→ **What you have to do**
Retrieve every line from the records in which the word "zero" occurs.

→ **Task input**

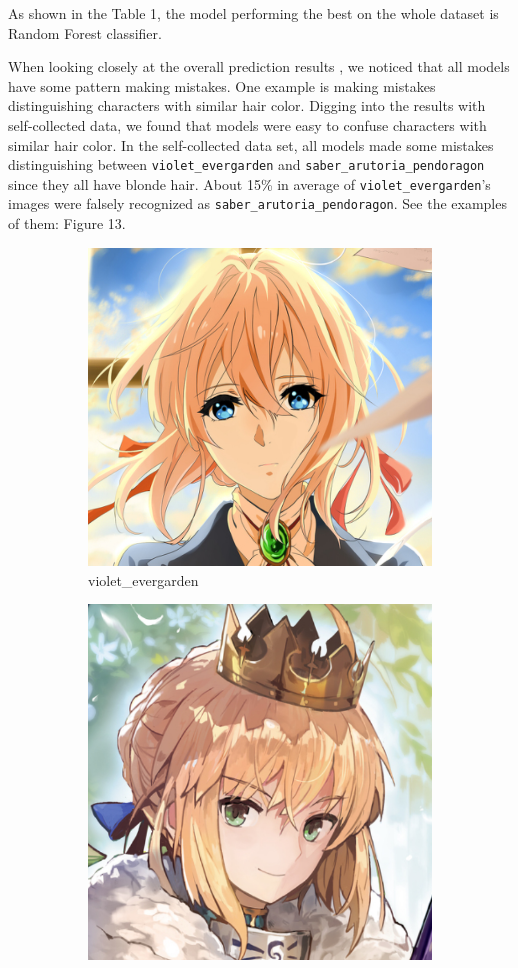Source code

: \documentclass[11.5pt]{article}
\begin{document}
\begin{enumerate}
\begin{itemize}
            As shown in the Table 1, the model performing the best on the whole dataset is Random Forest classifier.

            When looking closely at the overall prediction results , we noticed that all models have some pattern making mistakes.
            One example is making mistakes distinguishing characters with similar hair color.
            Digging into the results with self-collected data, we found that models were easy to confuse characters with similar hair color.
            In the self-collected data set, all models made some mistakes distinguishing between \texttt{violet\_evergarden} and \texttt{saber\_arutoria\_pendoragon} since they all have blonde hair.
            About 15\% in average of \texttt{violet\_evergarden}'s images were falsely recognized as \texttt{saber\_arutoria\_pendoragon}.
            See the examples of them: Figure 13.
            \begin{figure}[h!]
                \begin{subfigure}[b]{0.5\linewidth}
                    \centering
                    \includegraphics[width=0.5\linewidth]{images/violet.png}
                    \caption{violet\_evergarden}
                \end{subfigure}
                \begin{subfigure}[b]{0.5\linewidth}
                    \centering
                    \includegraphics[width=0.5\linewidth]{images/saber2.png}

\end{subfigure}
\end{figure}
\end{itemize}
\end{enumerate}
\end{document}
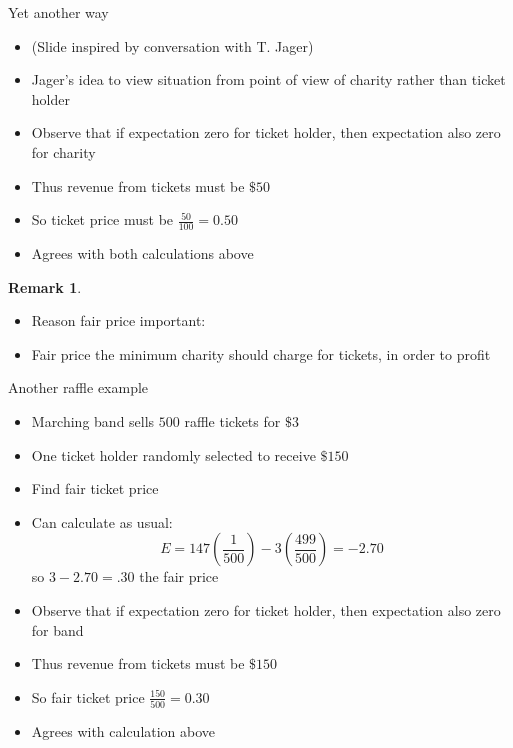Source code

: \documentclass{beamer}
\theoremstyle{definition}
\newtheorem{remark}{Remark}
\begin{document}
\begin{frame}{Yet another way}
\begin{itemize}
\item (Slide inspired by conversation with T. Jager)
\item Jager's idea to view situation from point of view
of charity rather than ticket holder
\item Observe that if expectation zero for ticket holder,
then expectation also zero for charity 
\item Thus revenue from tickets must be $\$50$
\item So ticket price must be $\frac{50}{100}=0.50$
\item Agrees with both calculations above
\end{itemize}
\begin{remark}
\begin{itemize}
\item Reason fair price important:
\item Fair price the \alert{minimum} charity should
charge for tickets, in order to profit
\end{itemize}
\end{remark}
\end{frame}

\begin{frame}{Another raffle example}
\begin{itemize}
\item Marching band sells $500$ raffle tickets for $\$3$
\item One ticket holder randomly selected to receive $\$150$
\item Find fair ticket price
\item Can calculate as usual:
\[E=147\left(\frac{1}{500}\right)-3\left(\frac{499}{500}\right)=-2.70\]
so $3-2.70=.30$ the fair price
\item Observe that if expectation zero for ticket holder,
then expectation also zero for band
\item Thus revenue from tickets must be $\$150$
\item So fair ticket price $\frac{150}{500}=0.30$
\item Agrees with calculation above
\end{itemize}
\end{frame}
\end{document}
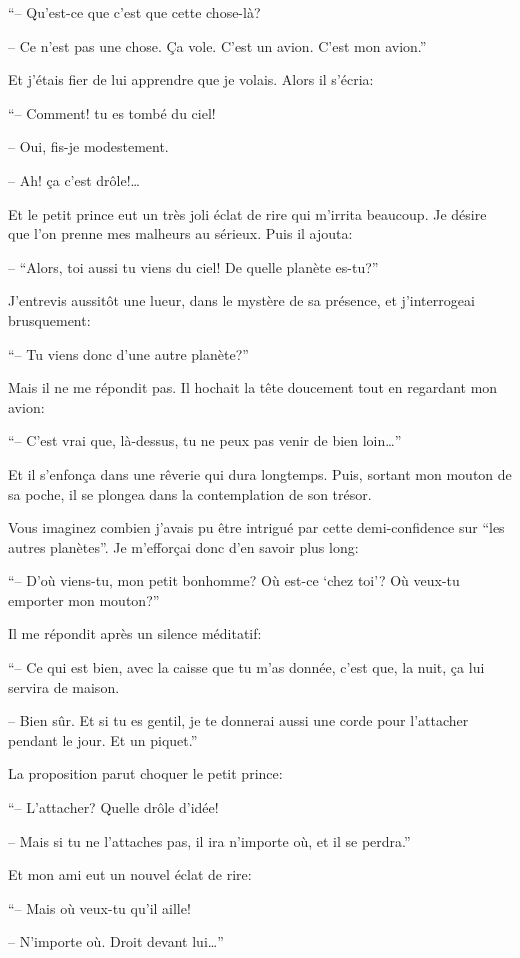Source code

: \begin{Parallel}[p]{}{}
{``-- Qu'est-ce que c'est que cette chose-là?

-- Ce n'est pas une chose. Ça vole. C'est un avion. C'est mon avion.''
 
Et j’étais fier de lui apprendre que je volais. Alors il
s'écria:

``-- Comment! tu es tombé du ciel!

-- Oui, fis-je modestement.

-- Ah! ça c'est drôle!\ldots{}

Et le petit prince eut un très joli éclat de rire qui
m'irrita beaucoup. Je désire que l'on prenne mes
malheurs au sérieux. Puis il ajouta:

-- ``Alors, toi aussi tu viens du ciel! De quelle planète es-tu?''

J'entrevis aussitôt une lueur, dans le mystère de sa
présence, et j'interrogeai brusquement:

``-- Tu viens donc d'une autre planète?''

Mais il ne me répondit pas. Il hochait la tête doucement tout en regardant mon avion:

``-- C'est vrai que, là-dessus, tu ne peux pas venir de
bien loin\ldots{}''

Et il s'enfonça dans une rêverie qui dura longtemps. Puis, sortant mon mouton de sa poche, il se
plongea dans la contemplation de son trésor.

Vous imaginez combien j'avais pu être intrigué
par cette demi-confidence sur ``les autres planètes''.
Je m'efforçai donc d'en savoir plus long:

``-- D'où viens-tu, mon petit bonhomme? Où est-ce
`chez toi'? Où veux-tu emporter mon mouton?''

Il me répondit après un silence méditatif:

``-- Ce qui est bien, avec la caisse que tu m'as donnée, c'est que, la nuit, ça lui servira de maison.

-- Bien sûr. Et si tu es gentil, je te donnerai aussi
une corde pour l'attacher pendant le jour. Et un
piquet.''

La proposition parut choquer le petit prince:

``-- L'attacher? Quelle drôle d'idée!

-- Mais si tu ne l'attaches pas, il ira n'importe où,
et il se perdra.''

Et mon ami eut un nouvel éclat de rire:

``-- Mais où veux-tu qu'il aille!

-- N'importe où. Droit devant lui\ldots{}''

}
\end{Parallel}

→ **Result below**
\item Observe that if expectation zero for ticket holder,
then expectation also zero for charity 
\item Observe that if expectation zero for ticket holder,
then expectation also zero for band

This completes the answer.